House Democrats announced on Tuesday that they have opened an investigation into inhumane and illegal Trump administration policy that has forced as many as 60,000 asylum-seekers to wait out their cases in Mexico, saying that they believe it “is a dangerously flawed policy that threatens the health and safety of legitimate asylum seekers—including women, children, and families—and should be abandoned.”
In a letter to acting Department of Homeland Security Sec. Chad Wolf, leaders and members of the House Judiciary Committee and Subcommittee on Immigration and Citizenship said the Migrant Protection Protocols policy, or Remain in Mexico, is “exposing thousands of people to threats of murder, sexual violence, and kidnapping as they are forced to wait in extremely dangerous conditions before their asylum claims may be heard.”
The legislators, including House Judiciary chair Jerry Nadler, Subcommittee on Immigration and Citizenship chair Zoe Lofgren, and Subcommittee members Pramila Jayapal, Veronica Escobar, Sylvia Garcia, Joe Neguse, Debbie Mucarsel-Powell, and Lou Correa, noted that U.S. officials are returning vulnerable asylum-seekers, including their children, to dangerous areas of Mexico that U.S. officials tell Americans to avoid.
“MPP forces women, children, and families to remain in areas that the federal government recognizes as especially unsafe,” they wrote. “As of today, there are 31 active travel advisories for Mexico, including 5 warnings in which the State Department explicitly advises Americans against travel.

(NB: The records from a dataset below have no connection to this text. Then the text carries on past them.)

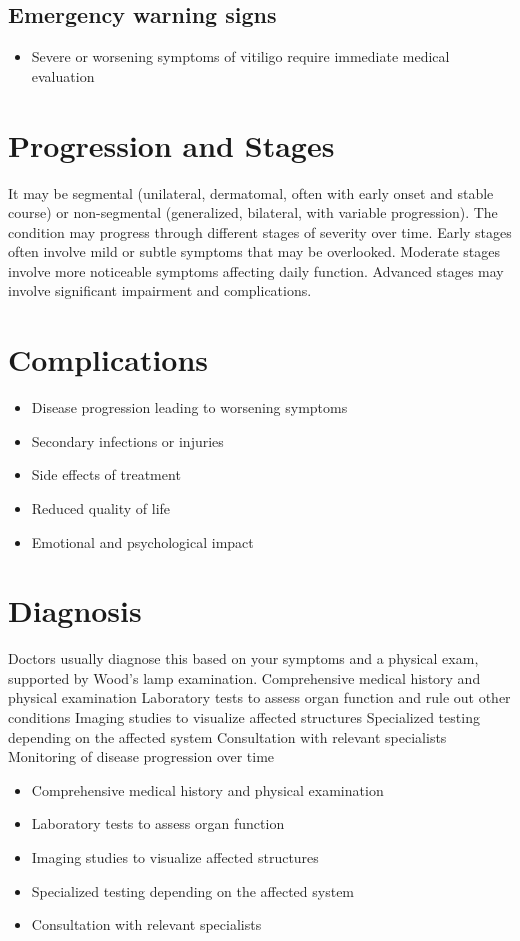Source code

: \subsection{Emergency warning signs}
\begin{itemize}[noitemsep]
  \item Severe or worsening symptoms of vitiligo require immediate medical evaluation
\end{itemize}
\section{Progression and Stages}
It may be segmental (unilateral, dermatomal, often with early onset and stable course) or non-segmental (generalized, bilateral, with variable progression). The condition may progress through different stages of severity over time. Early stages often involve mild or subtle symptoms that may be overlooked. Moderate stages involve more noticeable symptoms affecting daily function. Advanced stages may involve significant impairment and complications.
\section{Complications}
\begin{itemize}[noitemsep]
  \item Disease progression leading to worsening symptoms
  \item Secondary infections or injuries
  \item Side effects of treatment
  \item Reduced quality of life
  \item Emotional and psychological impact
\end{itemize}
\section{Diagnosis}
Doctors usually diagnose this based on your symptoms and a physical exam, supported by Wood's lamp examination. Comprehensive medical history and physical examination Laboratory tests to assess organ function and rule out other conditions Imaging studies to visualize affected structures Specialized testing depending on the affected system Consultation with relevant specialists Monitoring of disease progression over time

\begin{itemize}[noitemsep]
  \item Comprehensive medical history and physical examination
  \item Laboratory tests to assess organ function
  \item Imaging studies to visualize affected structures
  \item Specialized testing depending on the affected system
  \item Consultation with relevant specialists
\end{itemize}
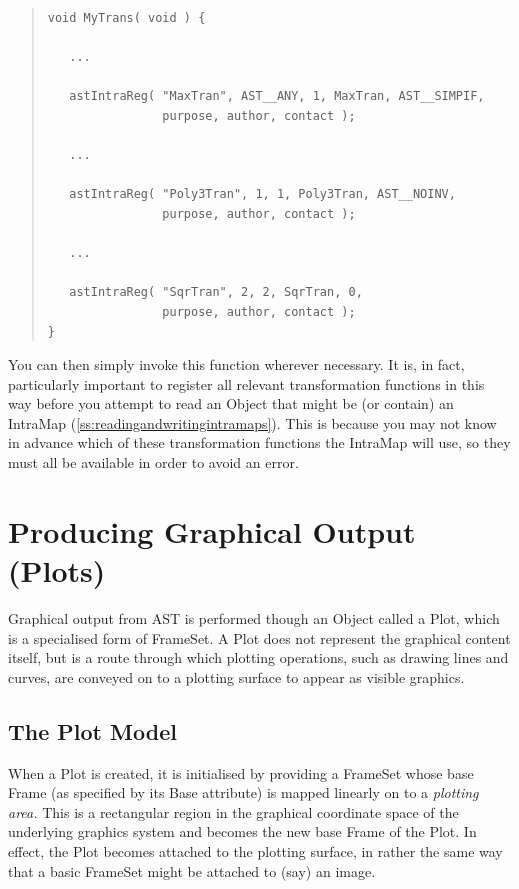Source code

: \documentclass[twoside,11pt]{article}
\newcommand{\htmlref}[2]{#1}
\newcommand{\secref}[1]{\S\ref{#1}}
\renewcommand{\secref}[1]{\ref{#1}}
\begin{document}
\begin{quote}
\small
\begin{verbatim}
void MyTrans( void ) {

   ...

   astIntraReg( "MaxTran", AST__ANY, 1, MaxTran, AST__SIMPIF,
                purpose, author, contact );

   ...

   astIntraReg( "Poly3Tran", 1, 1, Poly3Tran, AST__NOINV,
                purpose, author, contact );

   ...

   astIntraReg( "SqrTran", 2, 2, SqrTran, 0,
                purpose, author, contact );
}
\end{verbatim}
\normalsize
\end{quote}

You can then simply invoke this function wherever necessary. It is, in
fact, particularly important to register all relevant transformation
functions in this way before you attempt to read an \htmlref{Object}{Object} that might
be (or contain) an \htmlref{IntraMap}{IntraMap}
(\secref{ss:readingandwritingintramaps}). This is because you may not
know in advance which of these transformation functions the IntraMap
will use, so they must all be available in order to avoid an error.

\cleardoublepage
%
\section{\label{ss:plots}Producing Graphical Output (Plots)}

Graphical output from AST is performed though an \htmlref{Object}{Object} called a \htmlref{Plot}{Plot},
which is a specialised form of \htmlref{FrameSet}{FrameSet}. A Plot does not represent the
graphical content itself, but is a route through which plotting
operations, such as drawing lines and curves, are conveyed on to a
plotting surface to appear as visible graphics.

\subsection{The Plot Model}

When a \htmlref{Plot}{Plot} is created, it is initialised by providing a \htmlref{FrameSet}{FrameSet}
whose base \htmlref{Frame}{Frame} (as specified by its \htmlref{Base}{Base} attribute) is mapped
linearly on to a {\em{plotting area.}} This is a rectangular region in
the graphical coordinate space of the underlying graphics system and
becomes the new base Frame of the Plot. In effect, the Plot becomes
attached to the plotting surface, in rather the same way that a basic
FrameSet might be attached to (say) an image.
\end{document}

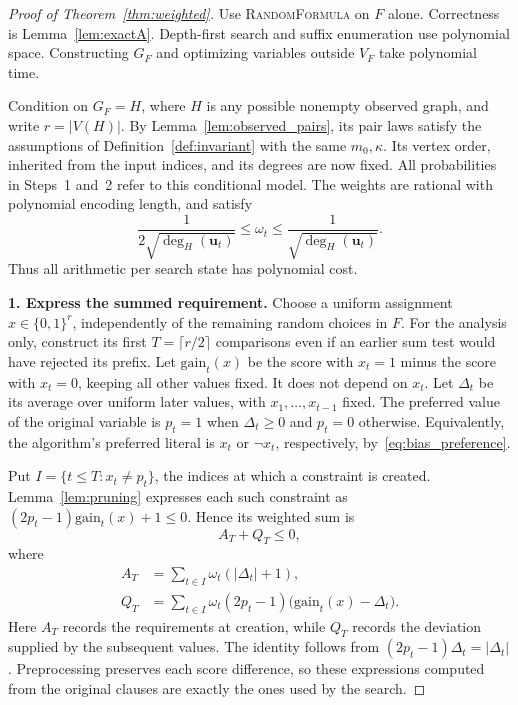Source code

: \documentclass[11pt,a4paper]{article}
\theoremstyle{definition}
\theoremstyle{remark}
\newcommand{\bits}{\{0,1\}}
\begin{document}
\begin{proof}[Proof of Theorem~\ref{thm:weighted}]
Use \textnormal{\textsc{RandomFormula}} on $F$ alone.
Correctness is Lemma~\ref{lem:exactA}. Depth-first
search and suffix enumeration use polynomial space. Constructing $G_F$
and optimizing variables outside $V_F$ take polynomial time.

Condition on $G_F=H$, where $H$ is any possible nonempty observed graph,
and write $r=|V(H)|$. By Lemma~\ref{lem:observed_pairs}, its pair laws
satisfy the assumptions of Definition~\ref{def:invariant} with the same
$m_0,\kappa$. Its vertex order, inherited from the input indices, and its
degrees are now fixed. All probabilities in Steps~1 and~2 refer to this
conditional model. The weights are rational with polynomial encoding
length, and satisfy
\begin{equation}
 \frac{1}{2\sqrt{\deg_H(\mathbf u_t)}}\le\omega_t
 \le\frac{1}{\sqrt{\deg_H(\mathbf u_t)}}.
 \label{eq:random_weight_bounds}
\end{equation}
Thus all arithmetic per search state has polynomial cost.

\par\medskip\noindent\textbf{1. Express the summed requirement.}
Choose a uniform assignment $x\in\bits^r$, independently of the remaining
random choices in $F$. For the analysis only, construct its first $T=\lceil r/2\rceil$
comparisons even if an earlier sum test would have rejected its prefix.
Let $\mathrm{gain}_t(x)$ be the score with $x_t=1$ minus the score
with $x_t=0$, keeping all other values fixed. It does not depend on $x_t$.
Let $\Delta_t$ be its average over uniform later values, with
$x_1,\ldots,x_{t-1}$ fixed. The preferred value of the original variable
is $p_t=1$ when $\Delta_t\ge0$ and $p_t=0$ otherwise.
Equivalently, the algorithm's preferred literal is $x_t$ or $\neg x_t$,
respectively, by~\eqref{eq:bias_preference}.

Put $I=\{t\le T:x_t\ne p_t\}$, the indices at which a constraint is
created. Lemma~\ref{lem:pruning} expresses each such constraint as
$(2p_t-1)\mathrm{gain}_t(x)+1\le0$. Hence its weighted sum is
\begin{equation}
 A_T+Q_T\le0,
 \label{eq:random_sum}
\end{equation}
where
\begin{align*}
 A_T&=\sum_{t\in I}\omega_t(|\Delta_t|+1),\\
 Q_T&=\sum_{t\in I}\omega_t(2p_t-1)
                       \bigl(\mathrm{gain}_t(x)-\Delta_t\bigr).
\end{align*}
Here $A_T$ records the requirements at creation, while $Q_T$ records the
deviation supplied by the subsequent values. The identity follows from
$(2p_t-1)\Delta_t=|\Delta_t|$.
Preprocessing preserves each score difference, so these expressions
computed from the original clauses are exactly the ones used by the search.


\end{proof}
\end{document}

It is difficult to understand why this administration is sending children and families to areas where they will face certain harm.”
“Migrant Protection Protocols” has always been a misleading name for a policy that has nothing to do with protection and everything to do with blocking these families from a fair shot at asylum. Last December, Human Rights First released a report finding an increase in violence against asylum-seekers returned to Mexico, including sexual violence and kidnapping. Nearly 140 of those kidnappings or attempted kidnappings horrifically targeted children.
Even if asylum-seekers—thousands of whom have been forced to live in squalid camps in Matamoros—are able to safely make it to their court dates in the U.S., what awaits them is a due process nightmare where a judge appears via video feed and officials continue to block court observers. “The policy has nearly eliminated the already scarce due process protections available to asylum-seekers—such as access to counsel—further reducing the likelihood that legitimate asylum-seekers can obtain asylum,” the legislators continue.
These families need justice. “The House Judiciary Committee has held hearings, sent oversight letters, and participated in a variety of staff-level briefings in which administration officials have been unable or unwilling to answer basic questions relating to MPP,” legislators concluded. “A comprehensive review of the policy, its implementation, and its impact on vulnerable populations is necessary.”